Top of Supplied data

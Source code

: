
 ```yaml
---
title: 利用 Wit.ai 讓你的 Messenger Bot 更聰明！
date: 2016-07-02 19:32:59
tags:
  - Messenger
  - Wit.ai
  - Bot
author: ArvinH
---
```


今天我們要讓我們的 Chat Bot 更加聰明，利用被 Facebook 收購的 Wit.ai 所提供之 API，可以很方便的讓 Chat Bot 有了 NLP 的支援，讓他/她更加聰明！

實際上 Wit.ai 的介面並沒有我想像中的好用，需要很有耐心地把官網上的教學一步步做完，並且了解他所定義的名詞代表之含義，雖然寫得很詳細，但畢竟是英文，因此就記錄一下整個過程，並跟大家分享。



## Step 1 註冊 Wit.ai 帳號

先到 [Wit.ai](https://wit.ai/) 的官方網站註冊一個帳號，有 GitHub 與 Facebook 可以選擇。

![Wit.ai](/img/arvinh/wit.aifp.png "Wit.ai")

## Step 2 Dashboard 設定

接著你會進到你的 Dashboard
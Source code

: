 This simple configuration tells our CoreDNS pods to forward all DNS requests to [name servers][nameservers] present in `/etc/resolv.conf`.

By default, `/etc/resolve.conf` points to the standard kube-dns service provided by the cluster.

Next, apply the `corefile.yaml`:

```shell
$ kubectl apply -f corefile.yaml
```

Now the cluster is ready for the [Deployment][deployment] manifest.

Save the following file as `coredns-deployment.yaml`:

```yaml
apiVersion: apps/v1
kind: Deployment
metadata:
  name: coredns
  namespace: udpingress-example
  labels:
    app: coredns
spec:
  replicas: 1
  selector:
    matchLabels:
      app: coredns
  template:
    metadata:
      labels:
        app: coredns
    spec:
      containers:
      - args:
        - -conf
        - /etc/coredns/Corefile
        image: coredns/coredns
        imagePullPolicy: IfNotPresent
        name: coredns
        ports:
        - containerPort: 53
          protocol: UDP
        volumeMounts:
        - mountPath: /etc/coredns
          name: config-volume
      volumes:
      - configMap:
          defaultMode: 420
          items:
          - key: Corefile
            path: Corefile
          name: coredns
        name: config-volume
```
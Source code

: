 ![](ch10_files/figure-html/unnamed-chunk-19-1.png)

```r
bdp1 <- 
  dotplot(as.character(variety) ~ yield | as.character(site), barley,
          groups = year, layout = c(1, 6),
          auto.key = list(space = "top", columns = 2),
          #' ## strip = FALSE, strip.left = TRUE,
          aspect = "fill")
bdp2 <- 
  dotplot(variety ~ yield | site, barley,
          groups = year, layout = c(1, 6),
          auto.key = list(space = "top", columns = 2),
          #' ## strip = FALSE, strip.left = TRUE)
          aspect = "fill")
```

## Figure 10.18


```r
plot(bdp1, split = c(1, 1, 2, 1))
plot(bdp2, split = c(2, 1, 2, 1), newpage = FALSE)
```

Bottom of Supplied data

**Task**
Please set down the entire material above exactly as presented.

**Written solution**
Source code

:
 ```yaml
---
title: 利用 Wit.ai 讓你的 Messenger Bot 更聰明！
date: 2016-07-02 19:32:59
tags:
  - Messenger
  - Wit.ai
  - Bot
author: ArvinH
---
```


今天我們要讓我們的 Chat Bot 更加聰明，利用被 Facebook 收購的 Wit.ai 所提供之 API，可以很方便的讓 Chat Bot 有了 NLP 的支援，讓他/她更加聰明！

實際上 Wit.ai 的介面並沒有我想像中的好用，需要很有耐心地把官網上的教學一步步做完，並且了解他所定義的名詞代表之含義，雖然寫得很詳細，但畢竟是英文，因此就記錄一下整個過程，並跟大家分享。



## Step 1 註冊 Wit.ai 帳號

先到 [Wit.ai](https://wit.ai/) 的官方網站註冊一個帳號，有 GitHub 與 Facebook 可以選擇。

![Wit.ai](/img/arvinh/wit.aifp.png "Wit.ai")

## Step 2 Dashboard 設定

接著你會進到你的 Dashboard
Source code

: This simple configuration tells our CoreDNS pods to forward all DNS requests to [name servers][nameservers] present in `/etc/resolv.conf`.

By default, `/etc/resolve.conf` points to the standard kube-dns service provided by the cluster.

Next, apply the `corefile.yaml`:

```shell
$ kubectl apply -f corefile.yaml
```

Now the cluster is ready for the [Deployment][deployment] manifest.

Save the following file as `coredns-deployment.yaml`:

```yaml
apiVersion: apps/v1
kind: Deployment
metadata:
  name: coredns
  namespace: udpingress-example
  labels:
    app: coredns
spec:
  replicas: 1
  selector:
    matchLabels:
      app: coredns
  template:
    metadata:
      labels:
        app: coredns
    spec:
      containers:
      - args:
        - -conf
        - /etc/coredns/Corefile
        image: coredns/coredns
        imagePullPolicy: IfNotPresent
        name: coredns
        ports:
        - containerPort: 53
          protocol: UDP
        volumeMounts:
        - mountPath: /etc/coredns
          name: config-volume
      volumes:
      - configMap:
          defaultMode: 420
          items:
          - key: Corefile
            path: Corefile
          name: coredns
        name: config-volume
```
Source code

: ![](ch10_files/figure-html/unnamed-chunk-19-1.png)

```r
bdp1 <- 
  dotplot(as.character(variety) ~ yield | as.character(site), barley,
          groups = year, layout = c(1, 6),
          auto.key = list(space = "top", columns = 2),
          #' ## strip = FALSE, strip.left = TRUE,
          aspect = "fill")
bdp2 <- 
  dotplot(variety ~ yield | site, barley,
          groups = year, layout = c(1, 6),
          auto.key = list(space = "top", columns = 2),
          #' ## strip = FALSE, strip.left = TRUE)
          aspect = "fill")
```

## Figure 10.18


```r
plot(bdp1, split = c(1, 1, 2, 1))
plot(bdp2, split = c(2, 1, 2, 1), newpage = FALSE)
```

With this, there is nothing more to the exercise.